Trump’s reassurance followed growing concerns that Powell, who had been publicly critical of Trump’s aggressive tariff strategy, might be dismissed. The president had previously expressed dissatisfaction with Powell’s stance on the economic consequences of the administration’s tariffs on China, which have disrupted global markets.

Since Trump’s return to the Oval Office in January, the U.S. has imposed significant tariffs on Chinese goods, including a 145% tariff on numerous products from China. These tariffs were initially aimed at addressing China’s role in the fentanyl supply chain and other practices deemed unfair by Washington.

In response, China has retaliated with its own tariffs, including a 125% levy on U.S. exports. Despite this, Trump acknowledged on Tuesday that the 145% tariff rate was too high and would be reduced. “It will come down substantially,” he said, adding that the rate would not return to zero but would be significantly lower. Trump emphasized that a trade deal would be necessary, as China would not be able to conduct business with the U.S. under the current conditions.

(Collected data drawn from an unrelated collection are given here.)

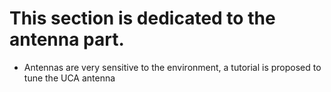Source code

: # This section is dedicated to the antenna part.

* Antennas are very sensitive to the environment, a tutorial is proposed to tune the UCA antenna

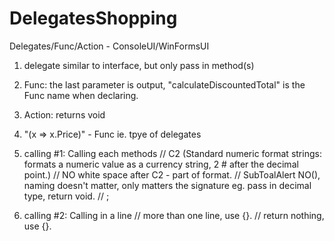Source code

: # DelegatesShopping
Delegates/Func/Action - ConsoleUI/WinFormsUI

1. delegate similar to interface, but only pass in method(s)
2. Func: the last parameter is output, "calculateDiscountedTotal" is the Func name when declaring.
3. Action: returns void
4. "(x => x.Price)" - Func ie. tpye of delegates

5. calling #1: Calling each methods
            // C2 (Standard numeric format strings: formats a numeric value as a currency string, 2 # after the decimal point.)
            // NO white space after C2 - part of format.
            // SubToalAlert NO(), naming doesn't matter, only matters the signature eg. pass in decimal type, return void.
            // ;
6. calling #2: Calling in a line
            // more than one line, use {}.
            // return nothing, use {}.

These comments were made shortly after U.S. Treasury Secretary Scott Bessent spoke at a private JPMorgan Chase event, where he stated that the tariffs had effectively created a reciprocal trade embargo. Bessent, however, suggested that a de-escalation of the situation was likely, bringing optimism to financial markets. Wall Street saw a positive response to these remarks, with major indexes posting gains, while Asian markets also rallied.

While the U.S. Treasury chief acknowledged the ongoing trade challenges, he emphasized that the goal was not to decouple from China, noting the sharp decline in container bookings between the two countries as trade tensions mounted.

In a related statement, White House Press Secretary Karoline Leavitt expressed confidence in the administration’s handling of trade negotiations. “We’re doing very well in respect to a potential trade deal with China,” she said, adding that the U.S. and China were moving in a positive direction toward a deal, despite China’s lack of confirmation on the matter.

As the global finance community gathers in Washington for the International Monetary Fund and World Bank’s Spring Meetings, the focus remains on the U.S.-China trade talks and the future of tariffs. Other countries, including Japan, are also seeking to engage with the U.S. on the issue, with reports indicating potential concessions from Tokyo to alleviate some of the trade pressure.

In China, Foreign Minister Wang Yi called on the UK and European Union to collaborate with Beijing on safeguarding international trade. Meanwhile, Japan’s Sumitomo Rubber announced a significant price increase for tires sold in the U.S. and Canada, citing the escalating trade tensions.

As trade talks continue to unfold, global markets are closely monitoring any developments that could signal a resolution to the ongoing trade war.